A negatively charged region within carboxy-terminal domain maintains proper CTCF DNA binding

Abstract

As an essential regulator of higher-order chromatin structures, CCCTC-binding factor (CTCF) is a highly conserved protein with a central DNA-binding domain of 11 tandem zinc fingers (ZFs), which are flanked by amino (N-) and carboxy (C-) terminal domains of intrinsically disordered regions. Here we report that CRISPR deletion of the entire C-terminal domain of alternating charge blocks decreases CTCF DNA binding but deletion of the C-terminal fragment of 116 amino acids results in increased CTCF DNA binding and aberrant gene regulation.
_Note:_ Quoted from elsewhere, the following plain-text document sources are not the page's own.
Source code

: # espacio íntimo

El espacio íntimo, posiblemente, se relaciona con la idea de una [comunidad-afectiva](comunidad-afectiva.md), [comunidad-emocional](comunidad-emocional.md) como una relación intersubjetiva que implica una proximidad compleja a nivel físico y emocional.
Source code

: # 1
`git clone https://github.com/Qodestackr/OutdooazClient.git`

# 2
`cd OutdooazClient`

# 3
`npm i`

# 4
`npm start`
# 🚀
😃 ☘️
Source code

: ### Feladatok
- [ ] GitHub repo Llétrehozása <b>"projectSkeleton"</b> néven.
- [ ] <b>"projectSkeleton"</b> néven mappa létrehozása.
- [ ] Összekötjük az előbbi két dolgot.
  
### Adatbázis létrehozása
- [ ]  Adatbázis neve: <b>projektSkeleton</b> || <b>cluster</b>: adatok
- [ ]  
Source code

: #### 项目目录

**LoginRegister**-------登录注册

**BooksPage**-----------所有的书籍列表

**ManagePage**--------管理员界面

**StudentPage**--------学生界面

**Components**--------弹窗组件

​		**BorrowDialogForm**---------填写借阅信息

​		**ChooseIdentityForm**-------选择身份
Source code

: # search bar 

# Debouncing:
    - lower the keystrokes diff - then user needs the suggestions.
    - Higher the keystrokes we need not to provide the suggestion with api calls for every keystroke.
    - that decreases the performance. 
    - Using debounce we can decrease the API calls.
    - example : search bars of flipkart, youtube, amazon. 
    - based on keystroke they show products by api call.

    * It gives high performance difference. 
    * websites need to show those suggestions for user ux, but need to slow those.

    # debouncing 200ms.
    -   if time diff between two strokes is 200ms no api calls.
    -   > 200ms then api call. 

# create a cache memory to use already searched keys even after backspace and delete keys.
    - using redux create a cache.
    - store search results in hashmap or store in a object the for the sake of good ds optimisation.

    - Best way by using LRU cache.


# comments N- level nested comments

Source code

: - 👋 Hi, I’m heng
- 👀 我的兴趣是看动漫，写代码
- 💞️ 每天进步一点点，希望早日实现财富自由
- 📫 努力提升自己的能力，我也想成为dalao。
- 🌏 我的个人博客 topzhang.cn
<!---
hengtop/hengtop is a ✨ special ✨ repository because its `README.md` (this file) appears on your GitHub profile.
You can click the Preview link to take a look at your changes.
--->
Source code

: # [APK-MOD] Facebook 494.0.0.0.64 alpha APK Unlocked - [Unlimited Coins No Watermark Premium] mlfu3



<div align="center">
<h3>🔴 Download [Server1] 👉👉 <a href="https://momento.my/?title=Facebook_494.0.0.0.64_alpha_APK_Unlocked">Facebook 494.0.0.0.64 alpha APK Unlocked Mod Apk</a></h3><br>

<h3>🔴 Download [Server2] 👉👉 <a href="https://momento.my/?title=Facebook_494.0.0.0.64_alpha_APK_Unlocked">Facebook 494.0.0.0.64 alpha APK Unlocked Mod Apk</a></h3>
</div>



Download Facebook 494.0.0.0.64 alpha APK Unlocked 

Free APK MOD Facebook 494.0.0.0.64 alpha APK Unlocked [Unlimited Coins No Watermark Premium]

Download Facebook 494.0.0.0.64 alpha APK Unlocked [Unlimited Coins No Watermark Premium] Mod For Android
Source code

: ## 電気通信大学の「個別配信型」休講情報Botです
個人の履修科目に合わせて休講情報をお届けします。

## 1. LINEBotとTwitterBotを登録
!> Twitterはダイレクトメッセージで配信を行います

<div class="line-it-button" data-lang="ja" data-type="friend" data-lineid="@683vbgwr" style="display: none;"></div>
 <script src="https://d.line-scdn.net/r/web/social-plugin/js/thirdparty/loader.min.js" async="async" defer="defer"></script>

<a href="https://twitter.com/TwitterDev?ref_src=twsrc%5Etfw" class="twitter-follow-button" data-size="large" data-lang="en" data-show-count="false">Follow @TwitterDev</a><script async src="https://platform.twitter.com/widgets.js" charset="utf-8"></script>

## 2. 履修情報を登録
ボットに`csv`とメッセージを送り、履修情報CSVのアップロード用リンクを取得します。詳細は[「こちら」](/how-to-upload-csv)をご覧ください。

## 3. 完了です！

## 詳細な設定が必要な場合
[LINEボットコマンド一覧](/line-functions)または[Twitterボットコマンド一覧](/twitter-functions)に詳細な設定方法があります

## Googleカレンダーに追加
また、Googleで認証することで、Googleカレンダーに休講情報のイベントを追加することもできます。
Through a series of genetic targeting experiments, in conjunction with electrophoretic mobility shift assay (EMSA), circularized chromosome conformation capture (4C), qPCR, chromatin immunoprecipitation with sequencing (ChIP-seq), and assay for transposase-accessible chromatin with sequencing (ATAC-seq), we uncovered a negatively charged region (NCR) responsible for weakening CTCF DNA binding and chromatin accessibility. AlphaFold prediction suggests an autoinhibitory mechanism of CTCF via NCR as a flexible DNA mimic domain, possibly competing with DNA binding for the positively charged ZF surface area. Thus, the unstructured C-terminal domain plays an intricate role in maintaining proper CTCF-DNA interactions and 3D genome organization.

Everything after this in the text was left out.